WHAT THIS TASK INVOLVES — I would like every line of the records below that contains the word "WallScore" copied.

RECORDS SUPPLIED —

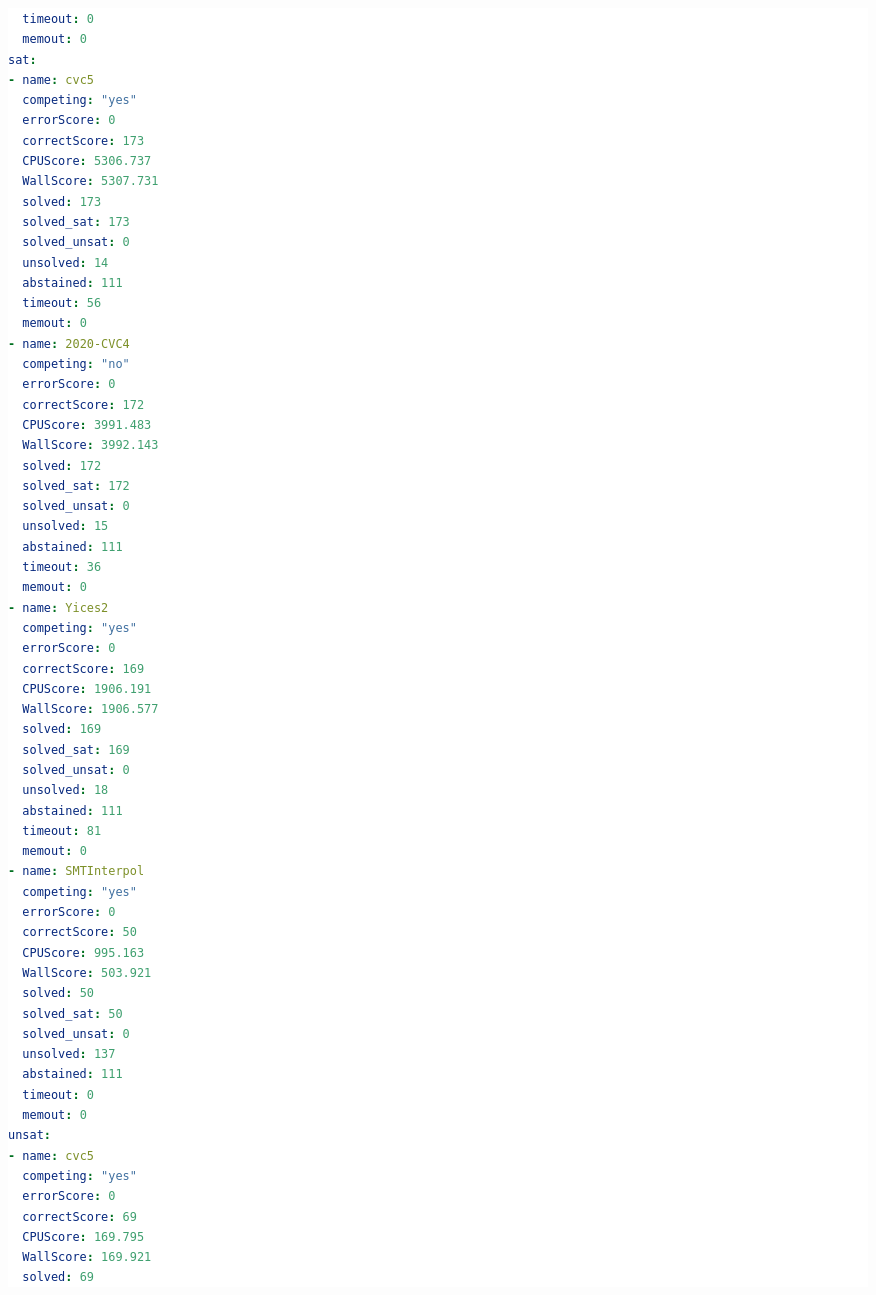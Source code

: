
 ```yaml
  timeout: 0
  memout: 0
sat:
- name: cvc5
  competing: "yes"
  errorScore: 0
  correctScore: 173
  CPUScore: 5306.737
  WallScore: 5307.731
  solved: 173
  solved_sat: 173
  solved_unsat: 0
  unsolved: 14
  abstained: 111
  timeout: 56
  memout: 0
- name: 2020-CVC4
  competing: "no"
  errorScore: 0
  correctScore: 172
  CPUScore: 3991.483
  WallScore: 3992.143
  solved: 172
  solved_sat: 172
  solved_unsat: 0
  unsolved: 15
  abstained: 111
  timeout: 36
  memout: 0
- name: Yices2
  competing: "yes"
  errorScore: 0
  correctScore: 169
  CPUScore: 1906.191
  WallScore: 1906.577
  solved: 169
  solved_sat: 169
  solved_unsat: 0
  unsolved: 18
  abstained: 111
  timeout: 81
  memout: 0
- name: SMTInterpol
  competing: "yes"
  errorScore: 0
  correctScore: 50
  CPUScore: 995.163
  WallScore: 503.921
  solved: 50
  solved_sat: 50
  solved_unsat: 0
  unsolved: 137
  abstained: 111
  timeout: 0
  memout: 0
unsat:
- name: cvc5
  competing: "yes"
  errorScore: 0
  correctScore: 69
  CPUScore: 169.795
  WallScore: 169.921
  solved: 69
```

...

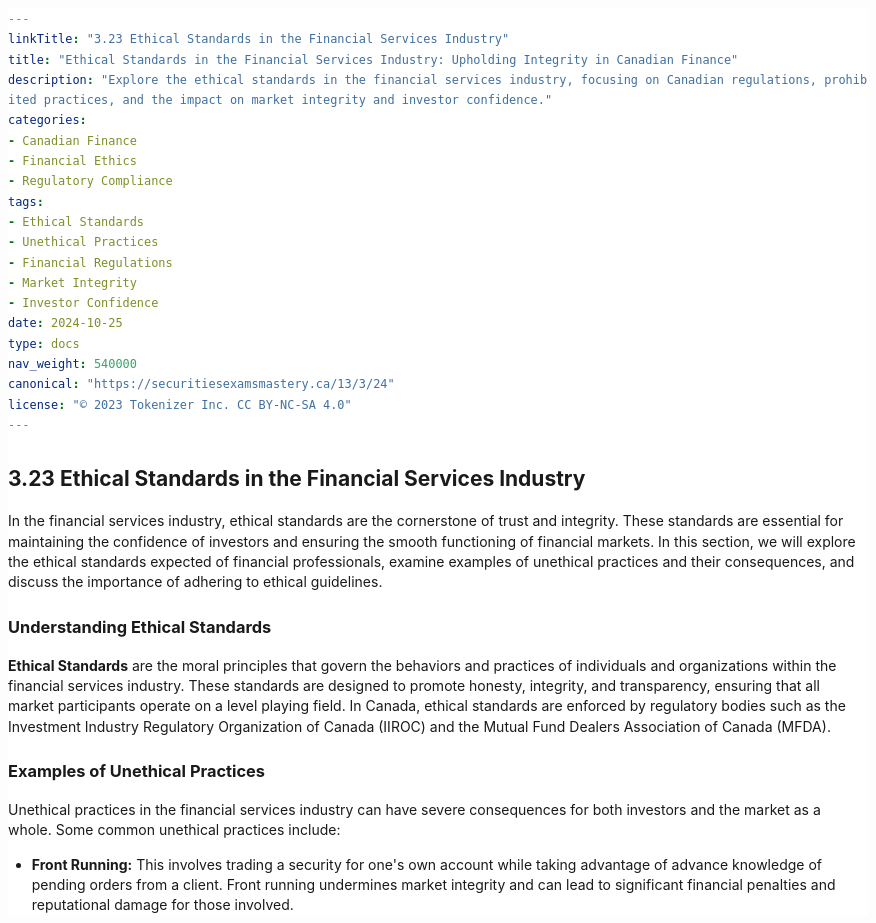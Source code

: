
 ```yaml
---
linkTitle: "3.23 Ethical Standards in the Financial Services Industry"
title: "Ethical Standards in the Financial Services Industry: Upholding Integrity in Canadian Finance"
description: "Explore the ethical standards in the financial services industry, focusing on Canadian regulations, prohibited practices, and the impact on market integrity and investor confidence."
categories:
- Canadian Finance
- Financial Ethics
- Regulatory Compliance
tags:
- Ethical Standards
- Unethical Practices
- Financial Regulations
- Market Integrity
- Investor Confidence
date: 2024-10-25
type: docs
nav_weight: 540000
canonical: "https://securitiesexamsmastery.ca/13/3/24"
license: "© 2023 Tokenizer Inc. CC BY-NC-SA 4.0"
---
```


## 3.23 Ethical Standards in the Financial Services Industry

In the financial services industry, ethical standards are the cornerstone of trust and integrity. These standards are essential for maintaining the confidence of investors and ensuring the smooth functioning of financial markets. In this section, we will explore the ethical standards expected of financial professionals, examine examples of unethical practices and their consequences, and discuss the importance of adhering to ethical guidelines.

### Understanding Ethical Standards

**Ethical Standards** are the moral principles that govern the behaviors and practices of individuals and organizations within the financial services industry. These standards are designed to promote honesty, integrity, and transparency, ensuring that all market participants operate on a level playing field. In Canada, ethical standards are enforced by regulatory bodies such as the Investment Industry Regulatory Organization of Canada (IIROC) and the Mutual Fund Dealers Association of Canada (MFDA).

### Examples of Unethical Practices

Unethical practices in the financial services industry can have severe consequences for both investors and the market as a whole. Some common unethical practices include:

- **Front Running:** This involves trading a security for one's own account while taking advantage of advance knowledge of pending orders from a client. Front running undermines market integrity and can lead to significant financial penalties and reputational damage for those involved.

RESULT BELOW —
  WallScore: 5307.731
  WallScore: 3992.143
  WallScore: 1906.577
  WallScore: 503.921
  WallScore: 169.921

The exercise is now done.